Nesta semana, a petroquímica Braskem engrossou o coro — ainda rouco no Brasil — de empresas que têm assumido o compromisso de se tornar neutras em carbono até 2050.
A intenção é importante, mas promessas que se cumprirão dentro de 30 anos só podem soar abstratas. E, quando se trata de emissão de gases de efeito estufa, especialmente num setor altamente poluente e dependente de insumos fósseis, parece algo ainda mais intangível.
Afinal, como a Braskem pretende chegar lá?
O Reset conversou com Jorge Soto, diretor de desenvolvimento sustentável da petroquímica, e destrinchou os compromissos, que envolvem tecnologias de captura de carbono, plástico verde e metas de economia circular.
O tamanho do buraco
A Braskem é a maior produtora de resinas termoplásticas das Américas, com unidades no México e Estados Unidos, além do Brasil, e mais duas plantas na Europa. Seus produtos servem de matéria-prima para o plástico que vai no saco de lixo, na garrafa PET, na embalagem de xampu, no solado do tênis e no painel do carro.
Posicionada num setor altamente poluente, que depende da queima de combustíveis e resíduos fósseis em seu processo produtivo, o tamanho da sua pegada de carbono é enorme: 10,5 milhões de toneladas por ano.
Isso equivale à quase totalidade das emissões de todo o município de São Paulo em 2019 (12,5 milhões de toneladas) e é o volume que a empresa pretende neutralizar até 2050.

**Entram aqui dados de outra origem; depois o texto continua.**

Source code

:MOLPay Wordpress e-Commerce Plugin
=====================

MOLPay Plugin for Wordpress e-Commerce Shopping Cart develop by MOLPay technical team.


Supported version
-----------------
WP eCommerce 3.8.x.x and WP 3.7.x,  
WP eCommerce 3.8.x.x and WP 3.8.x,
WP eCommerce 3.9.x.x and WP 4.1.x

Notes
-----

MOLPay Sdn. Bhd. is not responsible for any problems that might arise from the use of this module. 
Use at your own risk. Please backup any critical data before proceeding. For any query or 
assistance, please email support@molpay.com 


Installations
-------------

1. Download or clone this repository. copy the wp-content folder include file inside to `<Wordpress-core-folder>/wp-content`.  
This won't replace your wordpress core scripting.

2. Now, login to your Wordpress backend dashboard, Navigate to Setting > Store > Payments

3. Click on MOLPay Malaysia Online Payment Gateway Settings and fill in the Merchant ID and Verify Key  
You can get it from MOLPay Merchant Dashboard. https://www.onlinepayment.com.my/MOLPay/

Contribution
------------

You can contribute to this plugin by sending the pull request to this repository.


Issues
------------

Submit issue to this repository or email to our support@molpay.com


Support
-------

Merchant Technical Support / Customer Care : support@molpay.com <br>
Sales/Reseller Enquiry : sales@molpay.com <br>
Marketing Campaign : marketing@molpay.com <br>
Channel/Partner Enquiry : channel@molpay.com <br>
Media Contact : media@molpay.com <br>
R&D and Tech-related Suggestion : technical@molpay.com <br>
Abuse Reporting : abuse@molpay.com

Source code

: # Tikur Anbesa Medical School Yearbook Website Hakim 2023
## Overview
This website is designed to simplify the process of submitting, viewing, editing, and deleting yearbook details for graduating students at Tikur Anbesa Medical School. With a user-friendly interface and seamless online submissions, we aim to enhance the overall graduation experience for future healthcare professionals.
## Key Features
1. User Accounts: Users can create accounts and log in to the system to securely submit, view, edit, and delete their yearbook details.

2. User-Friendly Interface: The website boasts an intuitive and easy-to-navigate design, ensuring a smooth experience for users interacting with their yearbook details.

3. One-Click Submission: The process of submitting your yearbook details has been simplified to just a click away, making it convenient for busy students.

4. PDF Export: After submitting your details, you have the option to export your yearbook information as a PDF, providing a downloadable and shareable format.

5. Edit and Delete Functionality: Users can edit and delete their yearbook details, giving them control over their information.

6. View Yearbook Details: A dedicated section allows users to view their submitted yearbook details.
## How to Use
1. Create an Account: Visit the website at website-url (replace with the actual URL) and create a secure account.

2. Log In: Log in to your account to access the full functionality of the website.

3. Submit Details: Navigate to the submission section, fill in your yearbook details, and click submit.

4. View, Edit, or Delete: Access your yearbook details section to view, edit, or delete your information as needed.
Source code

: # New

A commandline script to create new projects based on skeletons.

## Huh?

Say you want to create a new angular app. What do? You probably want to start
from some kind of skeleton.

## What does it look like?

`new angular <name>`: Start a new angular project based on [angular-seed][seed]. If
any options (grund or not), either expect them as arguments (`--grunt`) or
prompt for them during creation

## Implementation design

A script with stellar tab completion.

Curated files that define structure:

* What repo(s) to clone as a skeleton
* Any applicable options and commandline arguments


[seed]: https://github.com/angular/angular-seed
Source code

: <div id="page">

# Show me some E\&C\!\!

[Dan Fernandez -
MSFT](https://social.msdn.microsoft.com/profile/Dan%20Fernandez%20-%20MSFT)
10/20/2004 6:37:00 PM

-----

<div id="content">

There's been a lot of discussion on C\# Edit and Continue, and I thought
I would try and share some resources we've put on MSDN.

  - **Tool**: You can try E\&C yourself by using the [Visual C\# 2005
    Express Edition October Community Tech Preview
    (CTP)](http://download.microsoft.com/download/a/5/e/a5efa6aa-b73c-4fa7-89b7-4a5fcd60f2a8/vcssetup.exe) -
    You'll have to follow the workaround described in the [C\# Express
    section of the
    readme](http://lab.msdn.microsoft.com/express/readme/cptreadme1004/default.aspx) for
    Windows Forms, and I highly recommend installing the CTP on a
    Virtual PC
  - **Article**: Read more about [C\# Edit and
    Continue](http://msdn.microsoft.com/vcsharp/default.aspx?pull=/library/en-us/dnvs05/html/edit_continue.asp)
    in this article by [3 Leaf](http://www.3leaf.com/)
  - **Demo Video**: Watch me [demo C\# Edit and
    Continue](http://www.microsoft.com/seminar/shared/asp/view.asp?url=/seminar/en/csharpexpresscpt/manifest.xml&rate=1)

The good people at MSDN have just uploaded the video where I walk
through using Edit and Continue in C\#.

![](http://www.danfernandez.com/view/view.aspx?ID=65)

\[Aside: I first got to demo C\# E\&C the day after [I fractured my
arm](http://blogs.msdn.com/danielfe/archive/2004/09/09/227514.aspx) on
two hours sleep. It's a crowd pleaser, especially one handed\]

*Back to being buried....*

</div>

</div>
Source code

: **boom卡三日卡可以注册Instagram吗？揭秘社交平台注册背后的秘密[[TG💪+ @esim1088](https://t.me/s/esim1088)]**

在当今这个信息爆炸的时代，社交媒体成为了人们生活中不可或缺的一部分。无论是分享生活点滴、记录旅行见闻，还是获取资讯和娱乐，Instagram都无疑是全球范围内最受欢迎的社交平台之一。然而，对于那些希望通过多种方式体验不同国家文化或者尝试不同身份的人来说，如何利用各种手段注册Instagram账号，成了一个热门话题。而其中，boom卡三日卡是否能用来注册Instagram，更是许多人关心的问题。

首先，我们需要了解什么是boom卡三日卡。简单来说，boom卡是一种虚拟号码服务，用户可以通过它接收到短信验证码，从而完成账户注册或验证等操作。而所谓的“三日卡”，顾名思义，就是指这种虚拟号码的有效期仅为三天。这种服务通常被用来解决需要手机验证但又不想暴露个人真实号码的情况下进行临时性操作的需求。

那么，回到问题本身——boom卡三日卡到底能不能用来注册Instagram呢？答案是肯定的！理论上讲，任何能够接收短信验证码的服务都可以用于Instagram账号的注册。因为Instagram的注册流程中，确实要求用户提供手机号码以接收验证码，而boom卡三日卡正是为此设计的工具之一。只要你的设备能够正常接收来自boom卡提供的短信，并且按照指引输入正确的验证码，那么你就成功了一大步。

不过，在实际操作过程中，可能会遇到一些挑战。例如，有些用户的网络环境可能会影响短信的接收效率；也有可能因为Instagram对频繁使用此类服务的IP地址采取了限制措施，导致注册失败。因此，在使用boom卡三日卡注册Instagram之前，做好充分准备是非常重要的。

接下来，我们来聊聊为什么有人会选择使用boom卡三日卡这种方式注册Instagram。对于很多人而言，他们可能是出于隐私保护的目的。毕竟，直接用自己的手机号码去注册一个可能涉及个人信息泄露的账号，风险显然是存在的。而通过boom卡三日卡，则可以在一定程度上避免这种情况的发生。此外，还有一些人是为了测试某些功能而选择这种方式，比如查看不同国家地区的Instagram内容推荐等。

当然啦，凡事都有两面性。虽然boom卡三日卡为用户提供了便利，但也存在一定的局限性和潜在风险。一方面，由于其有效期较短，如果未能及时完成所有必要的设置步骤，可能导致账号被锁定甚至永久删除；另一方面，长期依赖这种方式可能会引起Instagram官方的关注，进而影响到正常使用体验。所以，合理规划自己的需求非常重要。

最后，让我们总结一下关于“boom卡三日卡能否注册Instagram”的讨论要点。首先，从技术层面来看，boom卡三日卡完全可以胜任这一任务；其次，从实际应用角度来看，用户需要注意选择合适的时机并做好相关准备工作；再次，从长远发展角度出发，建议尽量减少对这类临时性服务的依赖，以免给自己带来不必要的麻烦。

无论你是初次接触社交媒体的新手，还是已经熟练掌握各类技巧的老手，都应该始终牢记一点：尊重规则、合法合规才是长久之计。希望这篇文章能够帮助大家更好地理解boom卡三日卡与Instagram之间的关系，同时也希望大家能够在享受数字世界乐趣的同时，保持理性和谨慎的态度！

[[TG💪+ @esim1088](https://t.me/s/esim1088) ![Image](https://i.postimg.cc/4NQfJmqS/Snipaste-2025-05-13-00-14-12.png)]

O compromisso principal: ‘net zero’ até 2050
A Braskem se comprometeu a ser neutra em emissões de carbono até 2050. Esse compromisso engloba as emissões nos chamados escopos 1 e 2, que representam, respectivamente, tudo aquilo que é emitido diretamente em seu processo produtivo e aquelas relativas à energia que compra.
Fica de fora do compromisso o chamado escopo 3, que são as emissões de sua cadeia de valor (fornecedores e clientes). Por enquanto, a empresa diz atuar junto a clientes e fornecedores para motivá-los a reduzir suas próprias emissões diretas.
Ao se dizer ‘neutra’, não quer dizer que a Braskem deixará de emitir CO2 e outros gases de efeito-estufa até 2050. “Como a maior parte das indústrias de base, é impossível zerar as emissões completamente”, diz Soto.
Para se tornar neutra em carbono, a companhia pretende combinar um corte de suas emissões em termos absolutos com maior uso de fontes limpas de energia e projetos que capturem carbono da atmosfera.
Ou seja, parte significativa do cumprimento da meta virá de uma compensação com novas atividades.
Um dos meios: plástico verde
Uma das apostas que Soto cita como exemplo é a produção do chamado plástico verde, que leva o selo I’m Green.
O plástico verde da Braskem é feito, desde 2010, a partir do etanol desidratado. Como a cana-de-açúcar absorve CO2 da atmosfera para crescer, como qualquer planta, essa captura entra na conta da Braskem para a neutralização.
Segundo Soto, hoje não é possível dizer quanto do compromisso virá de cada uma dessas ações. “Não queremos fechar agora um conjunto de projetos, porque novas tecnologias surgirão e escolheremos as melhores alternativas do ponto de vista de emissões e também econômico.”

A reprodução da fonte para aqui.